#3 Dave | 2008-02-23 21:59
It is a huge bottleneck worldwide to find good programmers and to find IT people who really understand data architecture. It takes a high IQ to master these fields.
This is a very big deal and government is way behind the curve.
Sarbanes Oxley regulation is off the charts in its stupidity. The regulators who are writing standards for American corporate transparency have no knowledge of data architecture. That is like a committee of blind persons appointing themselves society's official mapmakers. The results are absurd to be beyond belief. Hundreds of billions are being wasted on this account.
Sarbanes Oxley is truly historic in the mess it has created and in its complete ineffectiveness. One of its predecessors, the Foreign Corrupt Practices Act, pales in comparison.
A milestone in "management" political correctness happened in the late 1970s when we got the "Foreign Corrupt Practices Act" after a scandal involving Boeing and Lockheed bribing foreign government procurement officials to buy American aircraft.
So the bribery that is standard operating procedure throughout the third-world moved to offshore trading companies. Today, American corporations' brides are concealed in the broker's commissions of trading companies that now give the required degree of separation so American companies can avoid getting nailed under the Act's provisions.
Chinese and Vietnamese government procurement officials, for example, just love America's Foreign Corrupt Practices Act. Now all they do is sit back and let all these trading company hustlers, from trading companies domiciled in whatever venue has the most incompetent police and tax auditors, compete with each other in arranging the biggest bribe. The winner is the trading company salesperson willing to give the procurement official the biggest kickback from his sales commission, a commission that is then billed to the American corporation as a legitimate broker's commission.

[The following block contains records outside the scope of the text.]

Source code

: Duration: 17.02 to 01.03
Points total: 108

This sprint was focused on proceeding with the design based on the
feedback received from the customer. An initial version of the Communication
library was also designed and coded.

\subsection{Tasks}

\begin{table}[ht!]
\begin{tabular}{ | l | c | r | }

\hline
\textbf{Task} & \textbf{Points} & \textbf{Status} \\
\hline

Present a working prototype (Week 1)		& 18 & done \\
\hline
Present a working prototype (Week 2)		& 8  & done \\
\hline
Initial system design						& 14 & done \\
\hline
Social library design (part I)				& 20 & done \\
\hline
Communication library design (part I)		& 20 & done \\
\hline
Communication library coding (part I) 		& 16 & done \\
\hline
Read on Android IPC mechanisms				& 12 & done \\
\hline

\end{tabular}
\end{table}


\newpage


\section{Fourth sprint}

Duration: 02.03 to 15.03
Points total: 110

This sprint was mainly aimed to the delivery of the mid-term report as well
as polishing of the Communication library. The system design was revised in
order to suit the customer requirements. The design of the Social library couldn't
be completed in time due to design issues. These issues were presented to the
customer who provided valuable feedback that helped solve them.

A person with an 80 IQ could have figured out how to get around the Foreign Corrupt Practices Act. But political correctness requires us to pretend the Act is effective in its goals.
There is no need to "get around" Sarbanes Oxley. Sarbanes Oxley is so absurd and ineffective that it has to compare with those women's bra manufacturers everybody jokes about in the old Soviet Union.
That was a bunch of old men in senior management positions whose job it was to sit around and try to figure out the demographics of female tit size throughout the Soviet Empire. It didn't matter, the actual bras manufactured were so shoddy and uncomfortable no women would wear them anyway.